The trial examiner found that on August 6, 1970 union agent Chrostowski went to the Company and talked to Mr. Poe. According to Mr. Poe, Mr. Chros-towski said he had signed up everybody in the warehouse. Mr. Chrostowski would not show Mr. Poe the cards and Mr. Poe expressed doubt that the cards existed. Mr. Poe decided to accept the option given him to wait for an election. After Mr. Chrostowski left, Mr. Poe talked to every warehouse employee who was present and asked whether the employee had signed a union card. According to Mr. Howard, Mr. Poe said that someone from the union had told him that everybody had signed cards authorizing the union to represent them and that Mr. Poe said he thought it was somebody off the street and wanted to find out if what he was talking about was true. In response to Mr. Poe’s inquiry, Mr. Howard said he had signed a card but did not reply as to the source of the cards. The trial examiner found that Mr. Poe asked Mr. Long if he had signed a card. Mr. Long admitted that he had, but told Mr. Poe that he could not tell him who brought the cards. Two other employees, Ben Summers and Orville Edward Lammers, testified that in response to Mr. Poe’s question they told him they had signed cards. The trial examiner found that shortly thereafter Mr. Howard was walking through the warehouse and came upon Orville Lammers and Tom Wilson talking, and heard Mr. Wilson say to Mr. Lammers that they were going to close the place down if it went union. It was found that as Mr. Howard walked by, Mr. Wilson turned and pointed his finger at Howard and said, “I’ll see you walking the street.”

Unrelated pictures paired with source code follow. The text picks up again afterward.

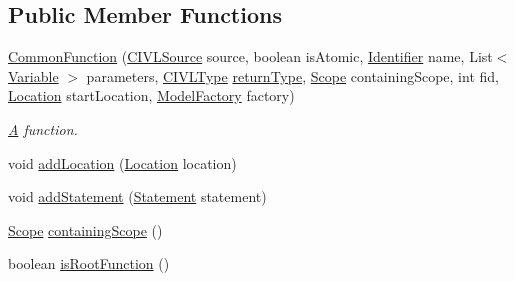 \subsection*{Public Member Functions}
\begin{DoxyCompactItemize}
\item 
\hyperlink{classedu_1_1udel_1_1cis_1_1vsl_1_1civl_1_1model_1_1common_1_1CommonFunction_a9ef146890ebd706ee403a98f5960190a}{Common\+Function} (\hyperlink{interfaceedu_1_1udel_1_1cis_1_1vsl_1_1civl_1_1model_1_1IF_1_1CIVLSource}{C\+I\+V\+L\+Source} source, boolean is\+Atomic, \hyperlink{interfaceedu_1_1udel_1_1cis_1_1vsl_1_1civl_1_1model_1_1IF_1_1Identifier}{Identifier} name, List$<$ \hyperlink{interfaceedu_1_1udel_1_1cis_1_1vsl_1_1civl_1_1model_1_1IF_1_1variable_1_1Variable}{Variable} $>$ parameters, \hyperlink{interfaceedu_1_1udel_1_1cis_1_1vsl_1_1civl_1_1model_1_1IF_1_1type_1_1CIVLType}{C\+I\+V\+L\+Type} \hyperlink{classedu_1_1udel_1_1cis_1_1vsl_1_1civl_1_1model_1_1common_1_1CommonFunction_a10255f23596c5974e8474769f03a4848}{return\+Type}, \hyperlink{interfaceedu_1_1udel_1_1cis_1_1vsl_1_1civl_1_1model_1_1IF_1_1Scope}{Scope} containing\+Scope, int fid, \hyperlink{interfaceedu_1_1udel_1_1cis_1_1vsl_1_1civl_1_1model_1_1IF_1_1location_1_1Location}{Location} start\+Location, \hyperlink{interfaceedu_1_1udel_1_1cis_1_1vsl_1_1civl_1_1model_1_1IF_1_1ModelFactory}{Model\+Factory} factory)
\begin{DoxyCompactList}\small\item\em \hyperlink{structA}{A} function. \end{DoxyCompactList}\item 
void \hyperlink{classedu_1_1udel_1_1cis_1_1vsl_1_1civl_1_1model_1_1common_1_1CommonFunction_af08d10ea201172540dac7e55a800b3de}{add\+Location} (\hyperlink{interfaceedu_1_1udel_1_1cis_1_1vsl_1_1civl_1_1model_1_1IF_1_1location_1_1Location}{Location} location)
\item 
void \hyperlink{classedu_1_1udel_1_1cis_1_1vsl_1_1civl_1_1model_1_1common_1_1CommonFunction_aaa5e02bf7028d12f09b49887f24020ae}{add\+Statement} (\hyperlink{interfaceedu_1_1udel_1_1cis_1_1vsl_1_1civl_1_1model_1_1IF_1_1statement_1_1Statement}{Statement} statement)
\item 
\hyperlink{interfaceedu_1_1udel_1_1cis_1_1vsl_1_1civl_1_1model_1_1IF_1_1Scope}{Scope} \hyperlink{classedu_1_1udel_1_1cis_1_1vsl_1_1civl_1_1model_1_1common_1_1CommonFunction_a017ff6b1c4ae39138f96dff75443043d}{containing\+Scope} ()
\item 
boolean \hyperlink{classedu_1_1udel_1_1cis_1_1vsl_1_1civl_1_1model_1_1common_1_1CommonFunction_aa54d094d1ff256eb479ab6b37156091f}{is\+Root\+Function} ()

\end{DoxyCompactItemize}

The workweek at the Company is from Thursday until Wednesday. It was found that the cheeks are usually prepared on Thursday for the preceding week and distributed late Friday afternoon. On Friday, August 7, Howard and Long each received two paychecks and a notice which stated that as a result of taking beer without authorization from the lunchroom, drinking on the job and insubordination to the warehouse superintendent and assistant superintendent, your employment is terminated. Michael Walker, who had left on military leave on Wednesday, July 22, returned on August 8 and found the same discharge notice as had been given to Long and Howard.

The trial examiner found that in asking the employees whether they had signed union cards and inquiring of some the source of the cards, and by not giving the employees the guarantees and safeguards established in Struksnes Const. Co., 165 N.L.R.B. 1062, the Company invaded the employees’ Section 7 rights and violated § 8(a) (1) of the Act.

Although this court adopted Struksnes in NLRB v. Harry F. Berggren & Sons, Inc., 406 F.2d 239 (8th Cir. 1969), 1 the decisions in this circuit on interrogation of employees continue to embody a necessity of anti-union animus. See NLRB v. Spotlight Co., 440 F.2d 928 (8th Cir. 1971); NLRB v. Little Rock Downtowner, Inc., 414 F.2d 1084 (8th Cir. 1969). See also NLRB v. Ralph Printing & Lithographing Co., 379 F.2d 687 (8th Cir. 1967); NLRB v. Protein Blenders, Inc., 215 F.2d 749 (8th Cir. 1954). In Little Rock Downtowner, Inc., supra, 414 F.2d at 1093, we stated:

“It is well settled that an employer’s interrogation of its employees is not unlawful per se unless conducted with such anti-union animus as to be coercive.”

We find no evidence of anti-union animus here. The record reveals no prior labor union history at this Company. In that setting it reveals Mr. Poe’s disbelief of Mr. Chrostowski’s statement that all of the warehouse employees were signed up, and in fact some disbelief that Mr. Chrostowski was a labor repre *955 sentative and that there was any union activity. Mr. Poe expressed no opinion even inferentially against a union and there was no hint of reprisal. Accordingly, we find no violation of § 8(a) (1) by this poll.

Supervisor Status.

The Company contends that it was not responsible for the comments of Mr. Wilson, alleging that he was not a supervisor of the Company.